The interface between a device and a thermal sink is in the technical field of chip packages a dominant thermal resistance. For high-power electronic packages, chip hot-spots and cross-chip temperature gradients represent a significant portion of the total thermal resistance from chip to ambient. Microprocessor chips display non-uniform spatial power distribution with regions of concentrated heat flux. This results in significant temperature gradients within the chip. Since the maximum chip temperature is often the parameter that dictates the thermal reliability of electronic packaging, techniques of reducing chip temperature gradients are becoming important along with traditional techniques of reducing the package internal and external thermal resistance.
For reducing the thermal resistance between hotspots of a chip and a cooling device, it is known to use standoffs between the chip and a cooling device, wherein a paste with a low thermal resistance is displaced between the cooling device and the chip, filling up the volume between the standoffs, the chip and the cooling device. The standoffs improve the thermal conductivity between the chip hotspots and the cooling device; see for example Michael S. June and Kamal K. Sikka, “Using Cap-Integral Standoffs To Reduce Chip Hot-Spot Temperatures In Electronic Packages”, Inter Society Conference on Thermal Phenomena, 2002, IEEE, pages 173 to 178.

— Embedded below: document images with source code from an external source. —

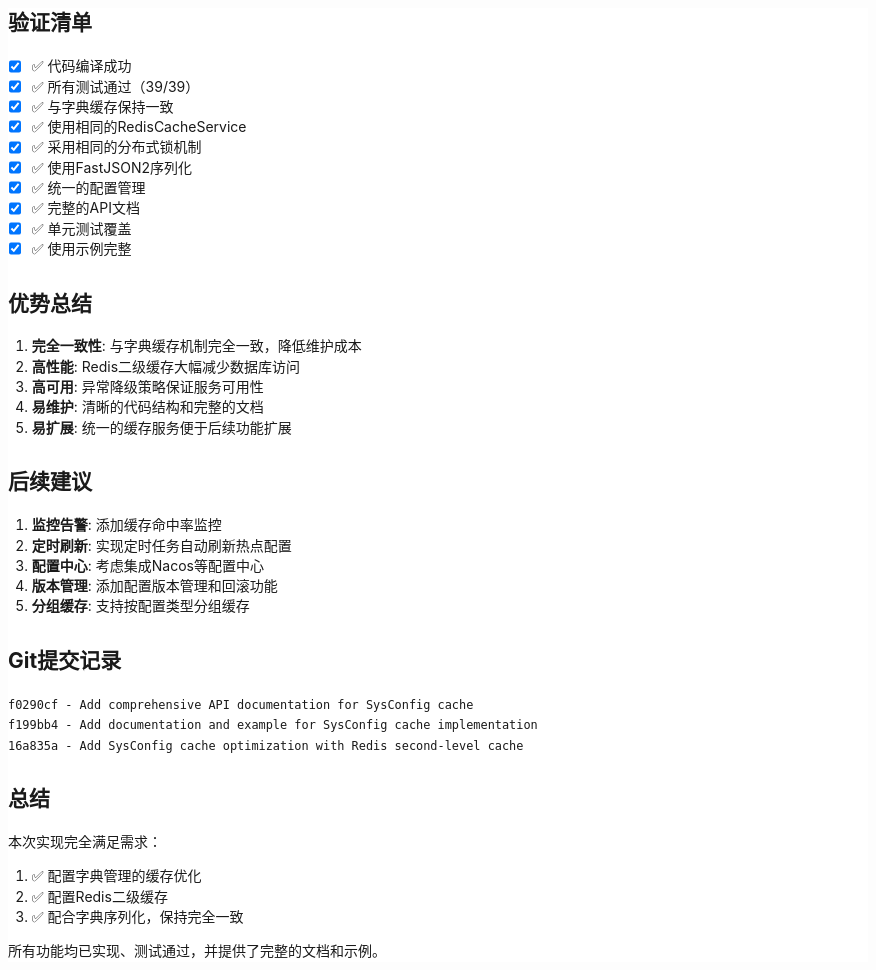 ## 验证清单

- [x] ✅ 代码编译成功
- [x] ✅ 所有测试通过（39/39）
- [x] ✅ 与字典缓存保持一致
- [x] ✅ 使用相同的RedisCacheService
- [x] ✅ 采用相同的分布式锁机制
- [x] ✅ 使用FastJSON2序列化
- [x] ✅ 统一的配置管理
- [x] ✅ 完整的API文档
- [x] ✅ 单元测试覆盖
- [x] ✅ 使用示例完整

## 优势总结

1. **完全一致性**: 与字典缓存机制完全一致，降低维护成本
2. **高性能**: Redis二级缓存大幅减少数据库访问
3. **高可用**: 异常降级策略保证服务可用性
4. **易维护**: 清晰的代码结构和完整的文档
5. **易扩展**: 统一的缓存服务便于后续功能扩展

## 后续建议

1. **监控告警**: 添加缓存命中率监控
2. **定时刷新**: 实现定时任务自动刷新热点配置
3. **配置中心**: 考虑集成Nacos等配置中心
4. **版本管理**: 添加配置版本管理和回滚功能
5. **分组缓存**: 支持按配置类型分组缓存

## Git提交记录

```
f0290cf - Add comprehensive API documentation for SysConfig cache
f199bb4 - Add documentation and example for SysConfig cache implementation  
16a835a - Add SysConfig cache optimization with Redis second-level cache
```

## 总结

本次实现完全满足需求：
1. ✅ 配置字典管理的缓存优化
2. ✅ 配置Redis二级缓存
3. ✅ 配合字典序列化，保持完全一致

所有功能均已实现、测试通过，并提供了完整的文档和示例。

Using standoffs between a chip and a cap is also known for enhanced cooling of single flip-chip electronic modules. The chip is between a substrate and a cap, wherein between the cap and the chip a thermal paste and standoffs are arranged; see e.g. K. K. Sikka et al., “Gap-Reduced Thermal Paste Package Design For Cooling Single Flip-Chip Electronic Modules”, 2002 IEEE, Inter Society Conference on Thermal Phenomena, pages 651 to 657.
In U.S. Pat. No. 5,345,107, a cooling apparatus for an electronic device is disclosed that comprises a cooling solid body in close contact through a thermal conductive fluid with a heat transfer portion of the electronic device. On its one surface in contact with the electronic device, a number of grooves communicating with the outside of the heat transfer portion are arranged. A spring member for elastically pressing this cooling solid body on the electronic device is provided for forcing the cooling solid body into close contact with the electronic device by means of the thermal conductive fluid in a third layer. For transferring heat from the chip to a cooling device, a solid thermal conductor is arranged that comprises a number of grooves, each communicating with the outside of the heat transfer surface. The grooves are arranged in a perpendicular structure on the heat transfer surface and the capacity of the grooves is arranged to be larger than the volume of the high thermal conductive grease surrounded by the grooves and applied between two heat transfer surfaces. This construction allows the solid thermal conductor to be brought into close contact with the microchip carrier through the usually stable and thin high thermal conductive grease layer.
U.S. Pat. No. 5,052,481 describes a high conduction cooling module having internal fins and compliant interfaces for VLSI chip technology. A finned internal thermal device having a flat bottom contacts the chips, while corresponding trenches in a cooling hat mounted to a cold plate form gaps into which the fins of the finned internal thermal devices are slidably mounted. On a backside of the finned thermal device, grooves are arranged in a perpendicular structure. The grooves may be between 15 and 20 μm wide and deep, and spaced approximately 0.25 mm apart.